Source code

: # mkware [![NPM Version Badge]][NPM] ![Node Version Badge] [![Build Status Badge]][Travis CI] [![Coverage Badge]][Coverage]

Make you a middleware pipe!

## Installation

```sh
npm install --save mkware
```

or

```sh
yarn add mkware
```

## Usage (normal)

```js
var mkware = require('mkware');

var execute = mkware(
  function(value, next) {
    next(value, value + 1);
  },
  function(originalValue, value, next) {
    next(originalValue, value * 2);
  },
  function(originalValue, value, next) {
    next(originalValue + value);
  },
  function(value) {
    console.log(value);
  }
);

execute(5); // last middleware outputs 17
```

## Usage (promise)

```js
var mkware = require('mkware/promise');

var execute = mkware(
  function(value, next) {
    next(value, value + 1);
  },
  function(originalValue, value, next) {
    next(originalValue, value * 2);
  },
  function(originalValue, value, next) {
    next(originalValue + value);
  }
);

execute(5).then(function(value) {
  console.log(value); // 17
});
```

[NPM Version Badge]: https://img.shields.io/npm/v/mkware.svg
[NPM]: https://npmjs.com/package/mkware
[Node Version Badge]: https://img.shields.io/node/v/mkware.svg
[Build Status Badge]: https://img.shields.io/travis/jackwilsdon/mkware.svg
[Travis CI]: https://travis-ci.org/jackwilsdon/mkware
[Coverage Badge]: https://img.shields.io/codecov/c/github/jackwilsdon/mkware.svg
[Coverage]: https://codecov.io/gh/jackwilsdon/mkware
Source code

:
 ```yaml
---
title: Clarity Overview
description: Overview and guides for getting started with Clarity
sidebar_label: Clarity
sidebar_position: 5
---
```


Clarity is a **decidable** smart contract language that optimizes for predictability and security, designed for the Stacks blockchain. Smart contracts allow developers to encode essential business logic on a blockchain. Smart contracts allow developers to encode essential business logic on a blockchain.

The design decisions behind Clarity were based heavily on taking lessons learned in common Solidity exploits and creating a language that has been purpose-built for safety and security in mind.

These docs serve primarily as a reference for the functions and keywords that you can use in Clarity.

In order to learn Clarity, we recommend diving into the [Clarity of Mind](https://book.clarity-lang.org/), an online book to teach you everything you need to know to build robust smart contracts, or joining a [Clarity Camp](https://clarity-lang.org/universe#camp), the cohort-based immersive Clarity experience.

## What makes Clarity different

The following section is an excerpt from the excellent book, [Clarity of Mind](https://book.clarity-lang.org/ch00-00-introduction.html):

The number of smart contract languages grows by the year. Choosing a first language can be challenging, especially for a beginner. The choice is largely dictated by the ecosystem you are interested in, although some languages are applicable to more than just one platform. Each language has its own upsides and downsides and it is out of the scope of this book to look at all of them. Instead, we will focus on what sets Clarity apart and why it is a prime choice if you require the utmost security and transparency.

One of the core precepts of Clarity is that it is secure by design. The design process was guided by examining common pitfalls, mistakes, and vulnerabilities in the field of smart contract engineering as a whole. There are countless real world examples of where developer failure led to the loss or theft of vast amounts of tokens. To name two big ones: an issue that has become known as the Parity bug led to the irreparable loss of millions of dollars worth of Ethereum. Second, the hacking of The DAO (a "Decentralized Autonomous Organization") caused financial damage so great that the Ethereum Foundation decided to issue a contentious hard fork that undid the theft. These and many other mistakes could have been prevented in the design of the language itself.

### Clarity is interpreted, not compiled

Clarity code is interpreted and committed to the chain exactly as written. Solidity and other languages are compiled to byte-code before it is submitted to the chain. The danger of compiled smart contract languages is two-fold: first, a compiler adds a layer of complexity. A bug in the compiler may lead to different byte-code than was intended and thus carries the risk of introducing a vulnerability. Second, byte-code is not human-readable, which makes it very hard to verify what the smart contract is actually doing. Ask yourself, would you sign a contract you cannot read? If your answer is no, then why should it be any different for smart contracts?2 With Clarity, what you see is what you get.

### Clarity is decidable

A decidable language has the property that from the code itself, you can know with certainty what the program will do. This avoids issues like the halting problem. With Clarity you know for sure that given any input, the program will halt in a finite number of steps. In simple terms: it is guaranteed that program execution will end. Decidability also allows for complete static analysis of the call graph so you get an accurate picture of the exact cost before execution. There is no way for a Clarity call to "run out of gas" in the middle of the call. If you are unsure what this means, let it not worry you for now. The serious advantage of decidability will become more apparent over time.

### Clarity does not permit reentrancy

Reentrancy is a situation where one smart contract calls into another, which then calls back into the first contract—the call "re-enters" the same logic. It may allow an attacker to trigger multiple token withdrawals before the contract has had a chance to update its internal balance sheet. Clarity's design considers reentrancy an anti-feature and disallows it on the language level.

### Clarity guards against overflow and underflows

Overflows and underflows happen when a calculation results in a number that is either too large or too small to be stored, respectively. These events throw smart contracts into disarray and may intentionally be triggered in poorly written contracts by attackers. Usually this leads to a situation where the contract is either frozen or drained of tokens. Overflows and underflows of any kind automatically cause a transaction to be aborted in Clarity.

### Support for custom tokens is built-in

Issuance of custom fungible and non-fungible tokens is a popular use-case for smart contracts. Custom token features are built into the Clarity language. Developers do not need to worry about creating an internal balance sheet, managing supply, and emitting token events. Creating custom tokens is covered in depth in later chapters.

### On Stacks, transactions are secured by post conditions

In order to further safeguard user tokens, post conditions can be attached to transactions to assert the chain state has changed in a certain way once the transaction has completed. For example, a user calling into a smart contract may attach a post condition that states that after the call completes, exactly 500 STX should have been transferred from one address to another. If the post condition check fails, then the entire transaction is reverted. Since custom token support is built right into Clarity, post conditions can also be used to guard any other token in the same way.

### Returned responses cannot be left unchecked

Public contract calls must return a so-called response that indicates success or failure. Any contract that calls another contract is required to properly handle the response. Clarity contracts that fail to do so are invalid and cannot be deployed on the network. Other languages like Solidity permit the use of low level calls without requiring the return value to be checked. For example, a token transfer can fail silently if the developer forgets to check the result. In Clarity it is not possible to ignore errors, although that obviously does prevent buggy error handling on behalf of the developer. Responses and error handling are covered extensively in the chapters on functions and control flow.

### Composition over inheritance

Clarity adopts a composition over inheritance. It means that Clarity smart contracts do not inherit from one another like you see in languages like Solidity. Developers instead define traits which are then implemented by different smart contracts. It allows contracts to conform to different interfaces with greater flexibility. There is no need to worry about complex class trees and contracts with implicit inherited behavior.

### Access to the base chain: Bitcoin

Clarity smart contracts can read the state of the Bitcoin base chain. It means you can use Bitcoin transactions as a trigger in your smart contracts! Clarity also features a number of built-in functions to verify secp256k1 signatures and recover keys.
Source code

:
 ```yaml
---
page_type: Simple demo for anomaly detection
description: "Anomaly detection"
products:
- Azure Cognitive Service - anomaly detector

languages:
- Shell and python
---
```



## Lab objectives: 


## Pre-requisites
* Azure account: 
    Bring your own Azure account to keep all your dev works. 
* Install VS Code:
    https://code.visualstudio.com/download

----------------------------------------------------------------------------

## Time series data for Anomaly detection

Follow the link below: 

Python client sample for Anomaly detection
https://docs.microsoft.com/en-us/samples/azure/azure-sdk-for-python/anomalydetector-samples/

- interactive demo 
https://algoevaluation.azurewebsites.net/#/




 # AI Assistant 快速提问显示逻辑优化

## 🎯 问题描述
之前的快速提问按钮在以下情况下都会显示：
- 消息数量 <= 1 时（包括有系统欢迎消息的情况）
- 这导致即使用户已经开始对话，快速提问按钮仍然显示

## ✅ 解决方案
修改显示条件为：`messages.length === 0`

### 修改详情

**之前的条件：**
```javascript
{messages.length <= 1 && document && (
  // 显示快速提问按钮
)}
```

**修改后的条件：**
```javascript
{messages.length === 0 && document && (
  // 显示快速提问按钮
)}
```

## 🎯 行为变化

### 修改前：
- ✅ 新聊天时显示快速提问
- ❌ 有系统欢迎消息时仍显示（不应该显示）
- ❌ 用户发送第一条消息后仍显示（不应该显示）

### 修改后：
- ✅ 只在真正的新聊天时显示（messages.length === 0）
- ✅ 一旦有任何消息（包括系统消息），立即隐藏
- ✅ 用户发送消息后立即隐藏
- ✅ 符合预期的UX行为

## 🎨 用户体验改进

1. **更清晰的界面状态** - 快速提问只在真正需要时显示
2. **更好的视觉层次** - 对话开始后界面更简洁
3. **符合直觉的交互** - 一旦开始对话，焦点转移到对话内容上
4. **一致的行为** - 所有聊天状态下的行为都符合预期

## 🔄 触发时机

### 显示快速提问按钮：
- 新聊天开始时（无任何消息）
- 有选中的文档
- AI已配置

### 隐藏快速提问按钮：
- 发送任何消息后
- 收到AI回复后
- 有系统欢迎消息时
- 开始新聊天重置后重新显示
-.-.-
* [Activity]:
Please write out, exactly as they appear, the lines from the line containing "之前的快速提问按钮在以下情况下都会显示：" through the last line of the records above, both included.

* [Task solution]:
之前的快速提问按钮在以下情况下都会显示：
- 消息数量 <= 1 时（包括有系统欢迎消息的情况）
- 这导致即使用户已经开始对话，快速提问按钮仍然显示

## ✅ 解决方案
修改显示条件为：`messages.length === 0`

### 修改详情

**之前的条件：**
```javascript
{messages.length <= 1 && document && (
  // 显示快速提问按钮
)}
```

**修改后的条件：**
```javascript
{messages.length === 0 && document && (
  // 显示快速提问按钮
)}
```

## 🎯 行为变化

### 修改前：
- ✅ 新聊天时显示快速提问
- ❌ 有系统欢迎消息时仍显示（不应该显示）
- ❌ 用户发送第一条消息后仍显示（不应该显示）

### 修改后：
- ✅ 只在真正的新聊天时显示（messages.length === 0）
- ✅ 一旦有任何消息（包括系统消息），立即隐藏
- ✅ 用户发送消息后立即隐藏
- ✅ 符合预期的UX行为

## 🎨 用户体验改进

1. **更清晰的界面状态** - 快速提问只在真正需要时显示
2. **更好的视觉层次** - 对话开始后界面更简洁
3. **符合直觉的交互** - 一旦开始对话，焦点转移到对话内容上
4. **一致的行为** - 所有聊天状态下的行为都符合预期

## 🔄 触发时机

### 显示快速提问按钮：
- 新聊天开始时（无任何消息）
- 有选中的文档
- AI已配置

### 隐藏快速提问按钮：
- 发送任何消息后
- 收到AI回复后
- 有系统欢迎消息时
- 开始新聊天重置后重新显示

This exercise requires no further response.